[Extracted data entries]

● ● ● ● ●

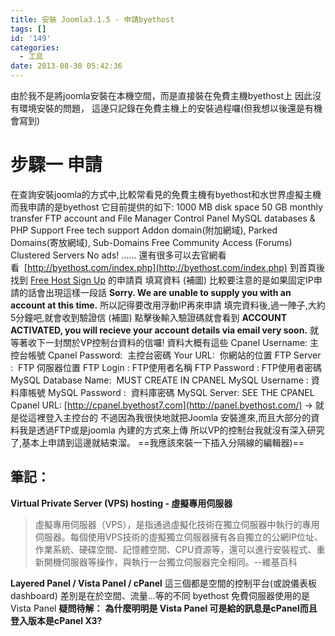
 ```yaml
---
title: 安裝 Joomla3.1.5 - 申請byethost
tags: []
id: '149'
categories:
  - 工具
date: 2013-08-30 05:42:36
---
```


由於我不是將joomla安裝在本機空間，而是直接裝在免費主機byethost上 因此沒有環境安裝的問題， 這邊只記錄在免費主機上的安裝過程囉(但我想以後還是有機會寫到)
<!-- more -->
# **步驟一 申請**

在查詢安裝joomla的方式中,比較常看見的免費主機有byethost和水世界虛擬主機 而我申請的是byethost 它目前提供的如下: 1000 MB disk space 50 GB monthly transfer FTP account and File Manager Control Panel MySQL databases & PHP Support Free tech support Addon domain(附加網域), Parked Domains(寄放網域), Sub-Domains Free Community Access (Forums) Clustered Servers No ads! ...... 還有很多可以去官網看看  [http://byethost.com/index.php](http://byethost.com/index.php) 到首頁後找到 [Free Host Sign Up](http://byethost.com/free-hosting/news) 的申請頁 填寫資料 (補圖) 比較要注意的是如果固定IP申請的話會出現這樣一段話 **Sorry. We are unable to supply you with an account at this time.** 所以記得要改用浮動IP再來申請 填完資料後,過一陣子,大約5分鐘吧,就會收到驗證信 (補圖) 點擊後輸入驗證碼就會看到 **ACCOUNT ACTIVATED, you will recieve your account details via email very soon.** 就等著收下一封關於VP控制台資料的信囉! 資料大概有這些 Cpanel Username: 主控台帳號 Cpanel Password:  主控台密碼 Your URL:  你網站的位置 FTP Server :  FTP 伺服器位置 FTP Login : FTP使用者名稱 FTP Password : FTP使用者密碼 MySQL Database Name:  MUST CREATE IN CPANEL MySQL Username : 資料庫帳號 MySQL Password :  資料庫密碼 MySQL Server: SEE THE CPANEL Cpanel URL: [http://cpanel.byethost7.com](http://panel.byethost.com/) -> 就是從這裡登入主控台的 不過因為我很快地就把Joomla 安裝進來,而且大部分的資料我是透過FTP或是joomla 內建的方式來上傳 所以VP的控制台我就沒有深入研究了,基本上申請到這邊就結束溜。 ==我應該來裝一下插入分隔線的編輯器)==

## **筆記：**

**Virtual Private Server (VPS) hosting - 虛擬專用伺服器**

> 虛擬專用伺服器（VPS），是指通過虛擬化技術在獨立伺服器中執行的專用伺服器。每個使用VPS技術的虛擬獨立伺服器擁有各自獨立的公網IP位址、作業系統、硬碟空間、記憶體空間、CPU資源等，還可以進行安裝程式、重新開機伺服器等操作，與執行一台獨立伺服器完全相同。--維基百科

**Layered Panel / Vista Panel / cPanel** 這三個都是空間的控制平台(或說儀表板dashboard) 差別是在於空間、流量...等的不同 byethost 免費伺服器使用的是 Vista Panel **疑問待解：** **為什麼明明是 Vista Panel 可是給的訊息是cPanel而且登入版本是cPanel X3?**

● ● ● ● ●

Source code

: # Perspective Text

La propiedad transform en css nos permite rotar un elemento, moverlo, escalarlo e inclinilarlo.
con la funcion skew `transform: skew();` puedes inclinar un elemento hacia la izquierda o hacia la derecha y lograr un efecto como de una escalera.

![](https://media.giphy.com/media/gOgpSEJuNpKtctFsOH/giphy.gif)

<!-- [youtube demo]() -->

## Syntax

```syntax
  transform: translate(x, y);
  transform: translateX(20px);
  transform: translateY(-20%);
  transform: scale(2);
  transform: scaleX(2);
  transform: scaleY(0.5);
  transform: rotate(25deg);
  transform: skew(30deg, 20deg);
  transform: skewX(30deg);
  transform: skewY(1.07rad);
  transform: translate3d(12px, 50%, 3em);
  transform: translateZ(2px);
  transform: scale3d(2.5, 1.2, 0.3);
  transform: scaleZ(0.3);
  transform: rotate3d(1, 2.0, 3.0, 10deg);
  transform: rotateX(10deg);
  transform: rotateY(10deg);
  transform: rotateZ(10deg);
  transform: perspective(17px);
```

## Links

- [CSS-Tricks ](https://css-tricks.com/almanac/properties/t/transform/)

● ● ● ● ●

#### WORK INSTRUCTION:
Each line above that contains the word "虛擬專用伺服器" must be copied.

#### EXERCISE SOLUTION:
**Virtual Private Server (VPS) hosting - 虛擬專用伺服器**
> 虛擬專用伺服器（VPS），是指通過虛擬化技術在獨立伺服器中執行的專用伺服器。每個使用VPS技術的虛擬獨立伺服器擁有各自獨立的公網IP位址、作業系統、硬碟空間、記憶體空間、CPU資源等，還可以進行安裝程式、重新開機伺服器等操作，與執行一台獨立伺服器完全相同。--維基百科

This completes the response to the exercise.